The regular expression "ab*c" matches any part of the string that begins with an "a", ends with a "c", and has zero or more instances of "b" between the two. re.findall() returns a list of all matches. The string "ac" matches this pattern, so it’s returned in the list.

In [26]:
# examples
re.findall("ab*c", "ac")
re.findall("ab*c", "abc")
re.findall("ab*c", "abbc")
re.findall("ab*c", "acc")
re.findall("ab*c", "abcac")
re.findall("ab*c", "abdc")
# if no match is found, then findall function will return an empty list
# not reporting error

[]

In [28]:
# Pattern matching is case sensitive. 
# If you want to match this pattern regardless of the case, then you can pass a third argument with the value re.IGNORECASE
re.findall("ab*c", "ABC")
re.findall("ab*c", "ABC", re.IGNORECASE)

['ABC']

You can use a period (.) to stand for any single character in a regular expression. For instance, you could find all the strings that contain the letters "a" and "c" separated by a single character as follows:



In [32]:
# examples
re.findall("a.c", "abc")
re.findall("a.c", "abbc")
re.findall("a.c", "ac")
re.findall("a.c", "acc")

['acc']

The pattern .* inside a regular expression stands for any character repeated any number of times. For instance, "a.*c" can be used to find every substring that starts with "a" and ends with "c", regardless of which letter—or letters—are in between:

In [36]:
# examples
re.findall("a.*c", "abc")
re.findall("a.*c", "abbc")
re.findall("a.*c", "acabc")
re.findall("a.*c", "acc")

['acc']

* Often, you use re.search() to search for a particular pattern inside a string. This function is somewhat more complicated than re.findall() because it returns an object called a MatchObject that stores different groups of data. This is because there might be matches inside other matches, and re.search() returns every possible result.
* re.search() function will search the regular expression pattern and return the first occurrence. 
* The details of the MatchObject are irrelevant here. For now, just know that calling .group() on a MatchObject will return the first and most inclusive result, which in most cases is just what you want:

In [43]:
match_results = re.search("ab*c", "ABCabbbc", re.IGNORECASE)
# return the tuple of the first occurance index
match_results.span()

# return the string passed into the function
match_results.string

# return the matched string, match_results.string[match_results.span()[0]:match_results.span()[1]]
match_results.group()

'ABC'

re.sub(), which is short for substitute, allows you to replace text in a string that matches a regular expression with new text.

In [44]:
string = "Everything is <replaced> if it's in <tags>."
re.sub('<.*>', 'ELEPHANTS', string)

'Everything is ELEPHANTS.'

* re.sub() uses the regular expression "<.*>" to find and replace everything between the first < and last >, which spans from the beginning of <replaced> to the end of <tags>. This is because Python’s regular expressions are greedy, meaning they try to find the longest possible match when characters like * are used. (greedy search)
* Alternatively, you can use the non-greedy matching pattern *?, which works the same way as * except that it matches the shortest possible string of text:



In [45]:
string = "Everything is <replaced> if it's in <tags>."
re.sub('<.*?>', 'ELEPHANTS', string)

"Everything is ELEPHANTS if it's in ELEPHANTS."
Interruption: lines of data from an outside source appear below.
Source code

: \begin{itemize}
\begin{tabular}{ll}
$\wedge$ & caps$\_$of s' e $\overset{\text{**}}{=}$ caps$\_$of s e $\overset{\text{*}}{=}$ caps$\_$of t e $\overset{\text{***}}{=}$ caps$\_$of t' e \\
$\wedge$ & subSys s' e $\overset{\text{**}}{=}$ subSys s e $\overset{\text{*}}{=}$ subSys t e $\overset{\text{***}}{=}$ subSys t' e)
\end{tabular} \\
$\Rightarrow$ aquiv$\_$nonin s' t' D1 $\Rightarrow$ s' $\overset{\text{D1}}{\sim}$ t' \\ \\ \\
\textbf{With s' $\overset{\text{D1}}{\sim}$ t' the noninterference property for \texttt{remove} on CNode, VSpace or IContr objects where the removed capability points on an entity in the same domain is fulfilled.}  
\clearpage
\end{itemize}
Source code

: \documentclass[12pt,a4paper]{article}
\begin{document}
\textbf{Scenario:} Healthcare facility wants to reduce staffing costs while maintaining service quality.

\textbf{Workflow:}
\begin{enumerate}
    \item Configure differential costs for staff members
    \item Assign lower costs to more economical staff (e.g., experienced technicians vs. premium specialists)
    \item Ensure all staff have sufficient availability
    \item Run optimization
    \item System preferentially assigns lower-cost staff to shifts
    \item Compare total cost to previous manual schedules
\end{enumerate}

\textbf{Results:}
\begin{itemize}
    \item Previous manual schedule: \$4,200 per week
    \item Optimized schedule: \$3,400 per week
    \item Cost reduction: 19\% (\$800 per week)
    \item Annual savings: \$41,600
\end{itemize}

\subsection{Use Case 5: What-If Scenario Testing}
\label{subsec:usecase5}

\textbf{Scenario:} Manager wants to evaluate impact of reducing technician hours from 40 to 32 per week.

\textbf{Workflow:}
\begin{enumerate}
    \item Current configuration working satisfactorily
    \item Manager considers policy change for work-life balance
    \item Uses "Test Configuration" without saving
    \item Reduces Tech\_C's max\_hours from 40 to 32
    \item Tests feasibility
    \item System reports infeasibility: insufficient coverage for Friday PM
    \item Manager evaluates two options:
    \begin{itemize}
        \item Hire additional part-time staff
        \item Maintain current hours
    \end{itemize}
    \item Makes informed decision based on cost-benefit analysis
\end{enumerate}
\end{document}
### Extract Text From HTML With Regular Expressions

In [48]:
url = "http://olympus.realpython.org/profiles/dionysus"
page = urlopen(url)
html = page.read().decode("utf-8")

pattern = "<title.*?>.*?</title.*?>"
match_results = re.search(pattern, html, re.IGNORECASE)
title = match_results.group()
print(title)
title = re.sub("<.*?>", "", title)
print(title)

<TITLE >Profile: Dionysus</title  / >
Profile: Dionysus


## Exercise: Scrape Data From a Website [http://olympus.realpython.org/profiles/dionysus]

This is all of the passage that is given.